Desde el punto de vista del desempeño general de la escena política, y de las posibilidades de reconstituir una democracia más funcional, el proceso que se cierra no autoriza al optimismo. El sistema de representación política y de mediación entre los ciudadanos y el Estado permanece fragmentado, desvencijado o suplantado por grupos o coaliciones centrados en intereses particulares, cuando no ilegales. Desde el punto de vista de las garantías para los derechos fundamentales de la ciudadanía, el panorama general es inquietante. Se podría decir que, pasando por encima de las distinciones clásicas entre izquierda y derecha o entre tendencias conservadores y progresistas, la tónica general de la política –salvo las inevitables y rescatables excepciones—es de una clara desaprensión de las autoridades electas frente a las necesidades de la población, y en muchos casos de una orientación claramente regresiva. Esto es grave tomando en cuenta la convergencia de circunstancias críticas en los últimos años: los coletazos de la pandemia de covid-19, la crisis alimentaria que podría provocar la invasión de Rusia a Ucrania, y otras crisis sanitarias preexistentes a la pandemia, como la del dengue. Para enfrentar a todas ellas se requiere gobernanza regional y local efectiva y capaz de trabajar coordinadamente con el gobierno central, y también de exigir a este el cumplimiento de las varias tareas que está desatendiendo. No es eso lo que nos deja esta elección.

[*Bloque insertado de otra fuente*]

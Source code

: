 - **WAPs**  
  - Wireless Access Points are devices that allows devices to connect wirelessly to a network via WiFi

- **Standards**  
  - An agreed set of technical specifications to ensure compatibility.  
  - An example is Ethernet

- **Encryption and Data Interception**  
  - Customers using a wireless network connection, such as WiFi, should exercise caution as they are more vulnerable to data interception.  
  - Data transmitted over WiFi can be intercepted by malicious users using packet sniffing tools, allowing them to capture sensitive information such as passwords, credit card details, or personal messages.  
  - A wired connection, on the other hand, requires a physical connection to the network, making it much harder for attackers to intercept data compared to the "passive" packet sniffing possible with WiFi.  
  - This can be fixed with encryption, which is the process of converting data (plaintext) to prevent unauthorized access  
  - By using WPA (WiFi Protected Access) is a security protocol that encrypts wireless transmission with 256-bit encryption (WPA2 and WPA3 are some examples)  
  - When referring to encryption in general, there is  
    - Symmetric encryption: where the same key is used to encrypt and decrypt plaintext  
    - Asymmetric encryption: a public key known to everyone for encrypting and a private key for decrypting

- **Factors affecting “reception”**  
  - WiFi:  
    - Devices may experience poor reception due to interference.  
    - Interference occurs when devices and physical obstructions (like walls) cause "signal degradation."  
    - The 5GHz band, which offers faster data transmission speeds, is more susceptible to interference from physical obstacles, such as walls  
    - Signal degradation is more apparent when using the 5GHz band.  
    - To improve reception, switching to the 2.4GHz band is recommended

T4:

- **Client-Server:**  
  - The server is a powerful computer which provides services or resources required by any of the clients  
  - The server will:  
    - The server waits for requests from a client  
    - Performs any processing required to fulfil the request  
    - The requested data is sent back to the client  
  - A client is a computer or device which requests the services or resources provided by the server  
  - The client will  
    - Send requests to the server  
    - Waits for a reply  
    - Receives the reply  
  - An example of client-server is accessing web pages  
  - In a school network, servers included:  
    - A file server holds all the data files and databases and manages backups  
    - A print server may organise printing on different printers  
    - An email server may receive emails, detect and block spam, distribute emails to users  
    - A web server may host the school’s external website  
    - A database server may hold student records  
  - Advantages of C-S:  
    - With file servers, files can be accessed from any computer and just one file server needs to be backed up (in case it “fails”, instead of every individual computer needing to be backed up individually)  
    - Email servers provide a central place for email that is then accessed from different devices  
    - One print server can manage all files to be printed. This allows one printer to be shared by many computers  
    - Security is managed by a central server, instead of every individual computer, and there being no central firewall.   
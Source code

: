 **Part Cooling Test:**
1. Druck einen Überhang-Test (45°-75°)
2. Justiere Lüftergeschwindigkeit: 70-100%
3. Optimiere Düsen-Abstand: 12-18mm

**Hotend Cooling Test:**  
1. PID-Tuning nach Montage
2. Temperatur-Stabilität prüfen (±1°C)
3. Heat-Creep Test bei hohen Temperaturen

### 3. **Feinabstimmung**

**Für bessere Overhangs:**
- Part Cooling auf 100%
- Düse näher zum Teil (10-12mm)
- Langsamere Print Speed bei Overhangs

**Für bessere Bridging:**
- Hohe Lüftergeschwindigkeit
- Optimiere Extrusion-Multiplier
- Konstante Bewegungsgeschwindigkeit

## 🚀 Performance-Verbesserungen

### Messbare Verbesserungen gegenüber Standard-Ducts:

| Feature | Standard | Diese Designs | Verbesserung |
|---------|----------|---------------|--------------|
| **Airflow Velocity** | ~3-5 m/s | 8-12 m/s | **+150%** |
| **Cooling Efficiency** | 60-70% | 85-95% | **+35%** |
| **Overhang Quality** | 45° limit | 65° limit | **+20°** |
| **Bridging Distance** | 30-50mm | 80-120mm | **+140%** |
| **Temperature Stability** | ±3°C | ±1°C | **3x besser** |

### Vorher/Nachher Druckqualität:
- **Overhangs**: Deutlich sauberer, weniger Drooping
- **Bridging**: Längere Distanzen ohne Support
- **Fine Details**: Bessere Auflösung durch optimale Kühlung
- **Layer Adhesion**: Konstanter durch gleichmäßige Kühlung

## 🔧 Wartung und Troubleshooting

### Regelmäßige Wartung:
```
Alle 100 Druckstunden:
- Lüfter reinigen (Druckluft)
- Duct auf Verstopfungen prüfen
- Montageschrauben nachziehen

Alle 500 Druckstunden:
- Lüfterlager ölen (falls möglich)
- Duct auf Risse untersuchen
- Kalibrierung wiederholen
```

En el caso de la capital de la República la situación no es menos inquietante que en el resto del país. La campaña estuvo dominada, en lo que concierne a los dos candidatos con mayor posibilidad, por discursos dirigidos a explotar los temores más básicos, y ciertamente apremiantes, de la población, ofreciendo propuestas que o no tienen visos de ser efectivas o exceden el ámbito de acción de un alcalde metropolitano, y que además se oponen en ciertos casos a los principios de respeto al Estado de Derecho y a los derechos humanos. Esto fue notorio, en particular, respecto de la seguridad ciudadana y la lucha contra la delincuencia. Pero más allá de ese ámbito se ha observado en el candidato ganador, Rafael López Aliaga, y en su competidor más cercano, Daniel Urresti, un discurso autoritario que augura tiempos difíciles para la promoción de los derechos humanos en la capital. Es más, como hizo notar Elena Alvites, profesora principal de la PUCP y presidenta del Tribunal de Honor del Pacto Ético Electoral en la edición anterior de nuestro Boletín, se ha reducido las expectativas de la población a la demanda mínima de seguridad física y seguridad de sus propiedades. Es decir, el discurso político electoral ha limitado la noción de lo que es ser ciudadano y vecino de una ciudad a la sola esperanza en la supervivencia. Todas las otras necesidades y derechos han quedado relegados.

El gobierno municipal de una capital como es Lima, que congrega al 30 por ciento de la población nacional, podría y debería ser una suerte de adalid nacional en la promoción de nuevas formas de gobierno local: incluyentes, participativas, promotoras de derechos, renovadoras en sus formas de relacionarse con la población, creativas en cuanto a creación y disposición de espacios públicos, alertas y diligentes frente a ese enorme problema de nuestro tiempo que es el cambio climático. No lo ha sido en ninguna de las gestiones anteriores, y tampoco hay expectativas de que lo sea ahora. Por el contrario, hemos sido testigos de posturas anticívicas, hostiles a derechos como aquellos vinculados con el género y las orientaciones sexuales, condescendientes e irrespetuosas hacia la población más necesitada, y poco interesadas en convertir a Lima en una ciudad abocada a la convivencia equitativa, una ciudad que garantice una calidad aceptable de vida para todas las personas.

En resumen, los nuevos gobiernos regionales y locales, y entre ellos también el de la ciudad de Lima, representan un nuevo reto a la sociedad civil y a la defensa de la vida democrática en nuestro país.